Plutôt mauvais élève, il abandonne sa
scolarité
après le collège pour devenir représentant dans la
cartonnerie de son père. Mais très vite il exprime ses
talents
d'homme de spectacle en s'engageant dans une troupe de
théâtre
amateur, la Franche Cordée, qui offre ses représentations
aux malades et aux vieillards. Il commence également à
composer
et interpréter des chansons dans les cabarets bruxellois et
finit
par enregistrer une maquette pour Philips. Jacques Canetti, animateur
de
radio et directeur de cabaret, le contacte alors et lui propose de
venir
à Paris. Brel qui, marié à "Miche", a
déjà
deux filles (Chantal et France), quitte alors l'usine familiale et
entame
une tournée des cabarets. Surnommé "L'abbé Brel"
par
Brassens, sa vie est plutôt misérable mais, malgré
l'absence de succès, il enregistre son premier 33 tours en 1954
: autre échec. Il participe alors au Grand Prix de la chanson de
Knokke-le-Zoute et se classe bon dernier. En 1955, il rencontre Georges
Pasquier ("Jojo") qui deviendra l'un de ses plus grands amis et Canetti
réussit à convaincre Philips d'enregistrer un nouveau
disque,
alors que Brel, en tournée en province, n'a toujours pas
convaincu
ni les critiques ni le grand public. Sa carrière commence enfin
à prendre une autre tournure : son dernier disque, avec pour
titre
phare Quand on n'a que l'amour obtient en 1957 le Grand Prix de
L'Académie Charles Cros et la rencontre de François
Rauber
(compositeur, orchestrateur) et Gérard Jouannest (pianiste)
développe
son inspiration.

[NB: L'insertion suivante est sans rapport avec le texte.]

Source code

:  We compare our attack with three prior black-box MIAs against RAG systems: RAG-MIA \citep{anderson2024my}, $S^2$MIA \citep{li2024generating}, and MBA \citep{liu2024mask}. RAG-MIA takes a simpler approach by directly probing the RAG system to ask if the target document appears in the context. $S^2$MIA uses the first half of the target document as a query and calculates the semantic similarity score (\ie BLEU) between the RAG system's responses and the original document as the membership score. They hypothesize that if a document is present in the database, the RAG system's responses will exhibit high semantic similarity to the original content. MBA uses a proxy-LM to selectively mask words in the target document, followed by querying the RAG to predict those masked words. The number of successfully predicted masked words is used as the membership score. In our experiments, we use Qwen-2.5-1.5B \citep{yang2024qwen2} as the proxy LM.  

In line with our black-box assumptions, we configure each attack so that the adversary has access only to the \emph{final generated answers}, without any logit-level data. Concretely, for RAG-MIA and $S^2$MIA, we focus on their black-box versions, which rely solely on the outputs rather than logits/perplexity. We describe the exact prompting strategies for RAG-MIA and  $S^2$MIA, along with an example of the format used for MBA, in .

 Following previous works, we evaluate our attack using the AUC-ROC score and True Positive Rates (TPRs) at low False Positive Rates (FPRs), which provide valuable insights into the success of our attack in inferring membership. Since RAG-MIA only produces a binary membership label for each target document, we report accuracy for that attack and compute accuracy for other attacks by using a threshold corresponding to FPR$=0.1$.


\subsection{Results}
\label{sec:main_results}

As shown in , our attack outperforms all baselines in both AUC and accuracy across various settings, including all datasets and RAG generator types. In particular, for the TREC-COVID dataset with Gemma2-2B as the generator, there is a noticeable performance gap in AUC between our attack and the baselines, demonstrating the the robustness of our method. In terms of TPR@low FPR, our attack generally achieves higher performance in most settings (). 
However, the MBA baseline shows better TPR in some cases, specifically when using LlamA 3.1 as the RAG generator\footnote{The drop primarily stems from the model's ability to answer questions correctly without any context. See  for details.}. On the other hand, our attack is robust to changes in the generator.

En 1958, il réalise un nouveau 33 tours qui,
enfin,
connaît un véritable succès. À l'Olympia
où
il chante en levée de rideau, c'est pratiquement un triomphe !
Ce
succès est confirmé par son quatrième disque, La
valse à mille temps (avec également Les Flamandes,
Ne me quitte pas et Isabelle, chanson
dédiée
à sa troisième fille qui vient de naître).
Désormais
les tournées s'enchaînent (près de 300
représentations
par an !) et Jacques Brel devient une véritable vedette. Son
cinquième
album (comprenant entre autres Les prénoms de Paris)
annonce
le succès qui l'attend à l'Olympia en octobre 1961
où
il n'hésite pas à interpréter des chansons
inédites
comme Les bourgeois, Les paumés du petit matin
ou
encore Madeleine. En 1964, quelques mois après la
disparition
de ses parents, Jacques Brel fait un retour triomphal à
l'Olympia
où il interprète une chanson inédite, Amsterdam,
pour laquelle le public enthousiasmé fait une standing ovation.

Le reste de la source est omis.